Il G8 non è un appuntamento ufficiale, è un club autogestito; non ha una agenda certificata, ognuno è responsabile solo di se stesso; non coinvolge istituzioni globali (come l’ONU) e procedure democratiche (l’invito è discrezionale).

Ogni anno uno degli otto presiede, otto anni dopo il 2001, in questo 2009 tocca ancora all’Italia. Ogni anno tutti si accorgono che è difficile stabilire chi è più ricco e potente sulla Terra, vi sono tante possibili graduatorie, il pil ma anche il debito, le riserve ma anche le risorse, il territorio ma anche gli abitanti, l’esercito ma anche la sicurezza. E le dinamiche globali, la finanza come il clima, travalicano confini, modificano gerarchie, producono conflitti incerti negli esiti (anche di ricchezza e potenza).
Finora l’Italia non ha fatto bella figura. Nessun vertice settoriale è passato alla storia, anche contingente; i ministri hanno quasi sempre accettato la costosa tentazione di organizzarlo nella propria residenza privata (Zaia in Veneto come Prestigiacomo in Sicilia); non vi è stato alcun coordinamento (a parte lo stentato ordine pubblico), né alcun suggerimento di questioni trasversali; non sono emerse tematiche nuove o proposte originali. E anche l’appuntamento finale non si presenta di particolare richiamo.

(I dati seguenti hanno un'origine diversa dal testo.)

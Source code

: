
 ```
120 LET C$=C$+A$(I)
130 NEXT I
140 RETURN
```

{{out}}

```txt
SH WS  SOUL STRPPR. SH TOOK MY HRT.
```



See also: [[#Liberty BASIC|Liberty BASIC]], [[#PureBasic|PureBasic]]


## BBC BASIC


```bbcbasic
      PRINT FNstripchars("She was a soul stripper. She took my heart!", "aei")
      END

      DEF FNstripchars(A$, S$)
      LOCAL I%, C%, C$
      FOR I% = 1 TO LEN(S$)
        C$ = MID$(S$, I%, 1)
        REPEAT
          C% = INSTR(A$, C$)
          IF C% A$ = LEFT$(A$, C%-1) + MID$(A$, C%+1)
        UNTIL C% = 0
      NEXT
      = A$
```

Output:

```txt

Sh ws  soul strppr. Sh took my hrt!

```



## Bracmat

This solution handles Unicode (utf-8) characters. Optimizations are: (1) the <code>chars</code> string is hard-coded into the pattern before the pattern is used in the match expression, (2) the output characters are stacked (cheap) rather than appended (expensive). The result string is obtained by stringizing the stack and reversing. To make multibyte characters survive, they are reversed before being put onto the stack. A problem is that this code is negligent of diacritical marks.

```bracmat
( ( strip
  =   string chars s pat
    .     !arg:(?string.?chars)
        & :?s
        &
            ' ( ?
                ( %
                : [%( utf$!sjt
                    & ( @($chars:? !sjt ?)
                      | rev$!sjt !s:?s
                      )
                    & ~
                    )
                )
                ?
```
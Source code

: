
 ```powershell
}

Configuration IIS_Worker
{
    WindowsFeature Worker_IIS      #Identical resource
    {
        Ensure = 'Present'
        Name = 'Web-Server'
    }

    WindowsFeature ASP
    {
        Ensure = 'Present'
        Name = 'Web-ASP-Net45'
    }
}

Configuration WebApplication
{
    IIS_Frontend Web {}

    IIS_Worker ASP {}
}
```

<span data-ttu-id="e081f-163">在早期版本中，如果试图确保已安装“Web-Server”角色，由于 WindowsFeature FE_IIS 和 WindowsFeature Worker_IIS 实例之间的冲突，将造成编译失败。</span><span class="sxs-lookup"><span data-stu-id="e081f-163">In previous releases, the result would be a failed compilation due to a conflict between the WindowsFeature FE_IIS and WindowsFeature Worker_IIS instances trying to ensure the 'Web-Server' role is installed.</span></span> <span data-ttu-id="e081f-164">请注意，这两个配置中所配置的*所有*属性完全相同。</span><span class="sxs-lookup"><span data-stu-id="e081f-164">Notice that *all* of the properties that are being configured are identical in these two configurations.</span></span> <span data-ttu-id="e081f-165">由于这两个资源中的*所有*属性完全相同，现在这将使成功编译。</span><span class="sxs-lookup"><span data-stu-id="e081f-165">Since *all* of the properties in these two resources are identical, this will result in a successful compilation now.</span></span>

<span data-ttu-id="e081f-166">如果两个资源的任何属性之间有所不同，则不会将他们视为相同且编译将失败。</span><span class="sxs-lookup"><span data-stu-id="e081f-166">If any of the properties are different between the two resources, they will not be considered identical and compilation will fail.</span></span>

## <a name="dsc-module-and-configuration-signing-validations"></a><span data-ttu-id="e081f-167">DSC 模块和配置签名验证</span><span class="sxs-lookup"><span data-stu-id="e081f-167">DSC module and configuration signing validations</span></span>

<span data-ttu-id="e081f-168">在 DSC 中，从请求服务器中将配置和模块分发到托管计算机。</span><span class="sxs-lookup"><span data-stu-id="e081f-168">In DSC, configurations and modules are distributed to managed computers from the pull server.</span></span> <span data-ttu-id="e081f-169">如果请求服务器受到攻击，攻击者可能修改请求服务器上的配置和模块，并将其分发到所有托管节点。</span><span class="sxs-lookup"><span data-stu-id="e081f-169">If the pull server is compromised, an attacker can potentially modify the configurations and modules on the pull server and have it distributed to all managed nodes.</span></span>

Sulla finanza l’unico problema del nostro governo era che non si decidesse niente al G20 di Londra e che i riflettori fossero puntati sull’Italia. Ora i riflettori sono puntati, sulla scena la crisi c’è, le risposte concertate latitano. Sul clima l’Italia parla sentendosi Bush: il riscaldamento del pianeta non sarebbe provato, le emissioni andrebbero ridotte solo volontariamente, nulla si potrebbe decidere se chi non ha inquinato nel novecento non prende impegni sul futuro. Ora Obama comincia a proferire strategie diverse, ha chiesto al nostro paese di assecondarlo, cerca altri interlocutori verso la Conferenza di Copenaghen.
L’Italia sarà costretta ad invitare l’Africa (non solo la Libia), ma Berlusconi ha indirizzato altrove l’aiuto allo sviluppo, non capisce nulla di migrazioni forzate (solo di rimpatri forzati), non ci mette un euro in più (la percentuale per la cooperazione è scesa al minimo storico dello 0,10%), quindi fame, sete, povertà, esodi (crescenti soprattutto sotto il Sahara) non troveranno antidoti equi e solidali.
Aguzziamo lo sguardo, stappiamo l’udito, rizziamo la pelle, tocca anche a noi denunciare lo stato di cose presenti. Se vogliamo costruire davvero il futuro della sinistra ambientalista e libertaria, prima e dopo le delicate elezioni europee.